Different context than the last example, same conclusion: Get the types and classes right, and the rest of the code almost seems to melt away.

3 Comments »

  1. Max said

    “Get the types and classes right, and the rest of the code almost seems to melt away.”

    Amen, brother! :-). I’m constantly surprised at how often constructs from abstract algebra crop up during day to day programming tasks, as long as you look at those. tasks in the right way.

    Thanks for the great post!

  2. Justin said

    I’m missing how STGroups lets you get away from the typeclass (or makes it simpler) in the third paragraph. Can you expand on how that type alias makes addGroups simpler and/or lets you write fewer Group instances?

  3. sclv said

    You don’t need the type alias at all, actually. That’s just a notational convenience. And you don’t need a typeclass either, and hence no instances.

    What you do instead is write functions like the following, which takes an associative list of names and templates and produces a group such that they are able to call one another.

    groupStringTemplates :: [(String,StringTemplate)] -> STGroup
    groupStringTemplates xs = newGen
        where newGen s = First (M.lookup s ng)
            ng = M.fromList $ map (second $ sgInsert newGen) xs

    You’ll notice I’m using a little circular programming hack here too, to set the group of each template as the new group we’re creating, even as we’re still creating the group. It makes the code a little more obscure than necessary, and looking back at it I’m not sure if its actually better or just cuter. Removing the setting of group context entirely, to keep things simple, we get something like (off the top of my head):

    groupStringTemplates :: [(String, StringTemplate)] -> STGroup
    groupStringTemplates xs = \s -> s = First (M.lookup s myNewMap)
            where myNewMap = M.fromList xs

    myNewMap is floated into a where clause so that it only gets evaluated once. We just return the function that wraps the results of its lookup into a First. That’s all there is to it — just return functions directly. addGroups doesn’t need to be written at all. no type instances need to be written at all (well, except for the Functor instance for First, but that’s something that really should be in the standard libs and just isn’t). To add groups g1 and g2 we just write g1 `mappend` g2. It’s hard to see in a way, because thanks to the predefined instances for monoids, everything else comes for free. If someone wants to write a “group” that takes a string and reverses it and then interprets it as perl and returns a StringTemplate built from the result, they just write a function to do just that, and stick First . Just in front of its result. No data declarations, no type declarations, no instances. That function they just wrote is already of the Group type, and for free it can be composed with any other groups of any other sort.

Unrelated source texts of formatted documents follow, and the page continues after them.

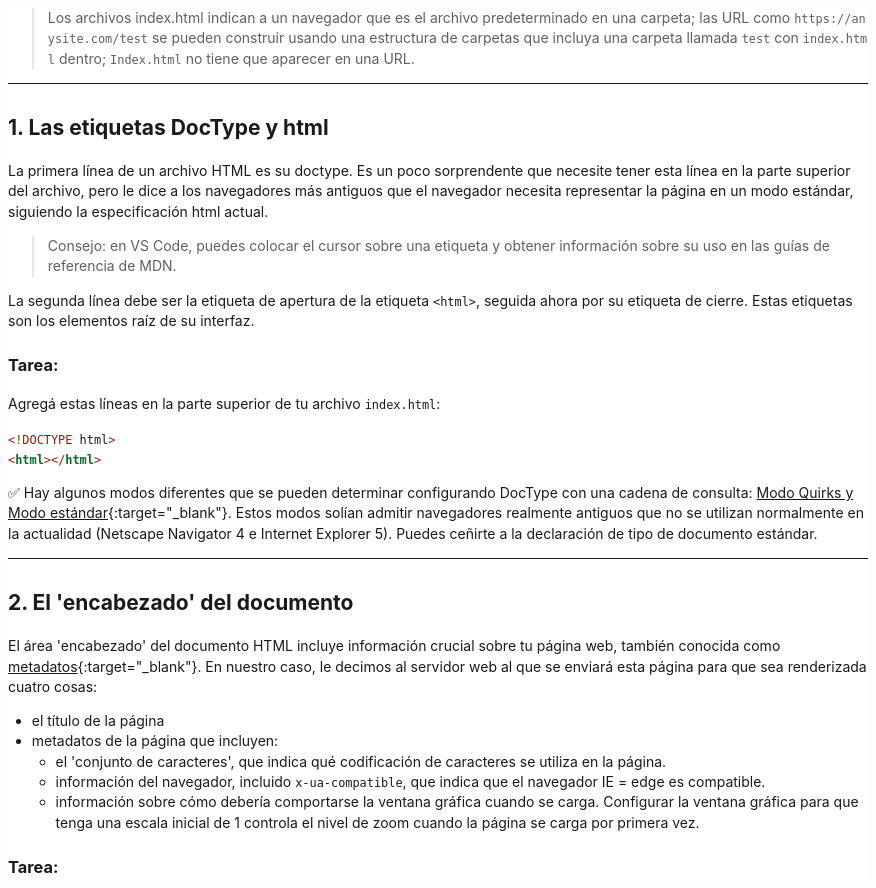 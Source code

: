 > Los archivos index.html indican a un navegador que es el archivo predeterminado en una carpeta; las URL como `https://anysite.com/test` se pueden construir usando una estructura de carpetas que incluya una carpeta llamada `test` con `index.html` dentro; `Index.html` no tiene que aparecer en una URL.

---

## 1. Las etiquetas DocType y html

La primera línea de un archivo HTML es su doctype. Es un poco sorprendente que necesite tener esta línea en la parte superior del archivo, pero le dice a los navegadores más antiguos que el navegador necesita representar la página en un modo estándar, siguiendo la especificación html actual.

> Consejo: en VS Code, puedes colocar el cursor sobre una etiqueta y obtener información sobre su uso en las guías de referencia de MDN.

La segunda línea debe ser la etiqueta de apertura de la etiqueta `<html>`, seguida ahora por su etiqueta de cierre. Estas etiquetas son los elementos raíz de su interfaz.

### Tarea:

Agregá estas líneas en la parte superior de tu archivo `index.html`:


```HTML
<!DOCTYPE html>
<html></html>
```

✅ Hay algunos modos diferentes que se pueden determinar configurando DocType con una cadena de consulta: [Modo Quirks y Modo estándar](https://developer.mozilla.org/es/docs/Web/HTML/Quirks_Mode_and_Standards_Mode){:target="_blank"}. Estos modos solían admitir navegadores realmente antiguos que no se utilizan normalmente en la actualidad (Netscape Navigator 4 e Internet Explorer 5). Puedes ceñirte a la declaración de tipo de documento estándar.

---

## 2. El 'encabezado' del documento

El área 'encabezado' del documento HTML incluye información crucial sobre tu página web, también conocida como [metadatos](https://developer.mozilla.org/es/docs/Web/HTML/Element/meta){:target="_blank"}. En nuestro caso, le decimos al servidor web al que se enviará esta página para que sea renderizada cuatro cosas:

- el título de la página
- metadatos de la página que incluyen:
    - el 'conjunto de caracteres', que indica qué codificación de caracteres se utiliza en la página.
    - información del navegador, incluido `x-ua-compatible`, que indica que el navegador IE = edge es compatible.
    - información sobre cómo debería comportarse la ventana gráfica cuando se carga. Configurar la ventana gráfica para que tenga una escala inicial de 1 controla el nivel de zoom cuando la página se carga por primera vez.


### Tarea:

    EDIT: Oh, and if you’re asking about what we get with the type before we switch from Maybe to First, the answer above still mainly applies, except we need to write addGroups by hand. However, without the ADTs and typeclasses, we still get away with not needing to write a product type for its result, and we still get away with not needing to write any instance declarations, and we still get away with not needing to write some sort of existential wrapper to avoid an exponential blowup in type signatures or to have multiple groups in a list, etc., and also the need for any class contexts on any functions taking groups as arguments, and suchforth.